Opportunity Information: Apply for RFA RM 21 009

The National Institutes of Health (NIH) released this discretionary funding opportunity, RFA-RM-21-009, titled "Cellular Senescence Network: Technology Development and Application (UG3/UH3 Clinical Trial Not Allowed)," to speed up the creation and real-world use of tools that can reliably find and characterize senescent cells in human tissues. The central need behind the announcement is that senescent cells are difficult to identify with confidence across different tissues and settings, so NIH is looking for novel analytics and enabling technologies that can detect, map, and profile these cells in ways that are practical, scalable, and broadly usable.

The program is structured as a two-stage cooperative agreement (meaning NIH is expected to have substantial involvement in guiding and coordinating the work), with an initial UG3 phase followed by a UH3 phase. The UG3 stage lasts up to two years and is meant for accelerated development work: investigators are expected to build or substantially advance emerging methods, demonstrate feasibility, and provide proof-of-principle that their approach can identify and spatially map senescent cells in mammalian tissues. In other words, the UG3 period is where a team shows that the underlying technology works and can produce interpretable signals that correspond to senescence in tissue contexts, not just in simplified lab systems.

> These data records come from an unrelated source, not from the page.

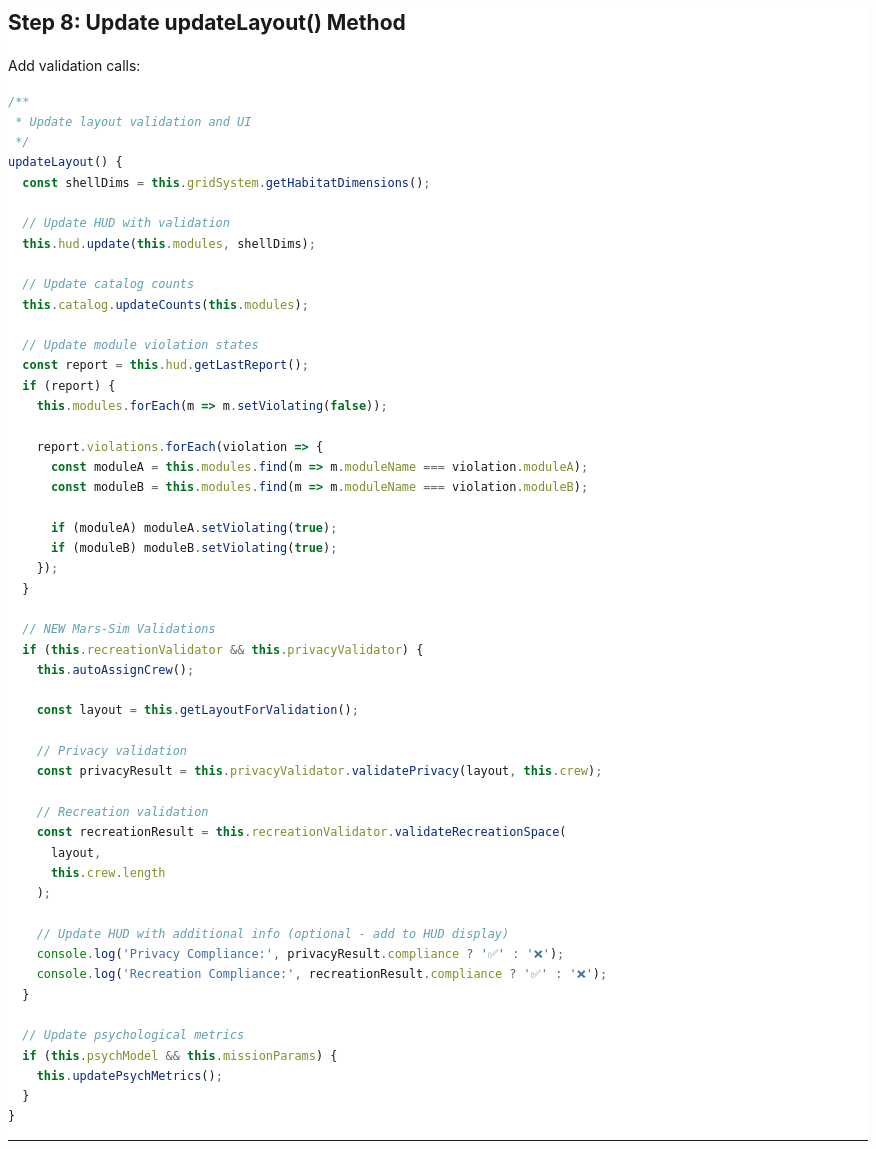 
## Step 8: Update updateLayout() Method

Add validation calls:

```javascript
/**
 * Update layout validation and UI
 */
updateLayout() {
  const shellDims = this.gridSystem.getHabitatDimensions();

  // Update HUD with validation
  this.hud.update(this.modules, shellDims);

  // Update catalog counts
  this.catalog.updateCounts(this.modules);

  // Update module violation states
  const report = this.hud.getLastReport();
  if (report) {
    this.modules.forEach(m => m.setViolating(false));

    report.violations.forEach(violation => {
      const moduleA = this.modules.find(m => m.moduleName === violation.moduleA);
      const moduleB = this.modules.find(m => m.moduleName === violation.moduleB);

      if (moduleA) moduleA.setViolating(true);
      if (moduleB) moduleB.setViolating(true);
    });
  }

  // NEW Mars-Sim Validations
  if (this.recreationValidator && this.privacyValidator) {
    this.autoAssignCrew();

    const layout = this.getLayoutForValidation();

    // Privacy validation
    const privacyResult = this.privacyValidator.validatePrivacy(layout, this.crew);

    // Recreation validation
    const recreationResult = this.recreationValidator.validateRecreationSpace(
      layout,
      this.crew.length
    );

    // Update HUD with additional info (optional - add to HUD display)
    console.log('Privacy Compliance:', privacyResult.compliance ? '✅' : '❌');
    console.log('Recreation Compliance:', recreationResult.compliance ? '✅' : '❌');
  }

  // Update psychological metrics
  if (this.psychModel && this.missionParams) {
    this.updatePsychMetrics();
  }
}
```

---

If the UG3 effort hits clearly defined, quantifiable milestones, projects can transition to the UH3 phase. That transition is not automatic; it is an administrative decision made by NIH staff based on whether the milestones were met and whether funds are available. The UH3 phase focuses on moving from feasibility to initial validation in human tissues, along with optimization and scale-up. This includes refining the method so it performs consistently, adapting it to be applied across multiple human tissue types, and producing "production-level" datasets, meaning data of sufficient quality, throughput, and standardization to be genuinely useful to the broader research community. Overall, the UG3/UH3 structure is designed to reduce the typical lag between an exciting technical concept and a validated tool that others can apply at scale.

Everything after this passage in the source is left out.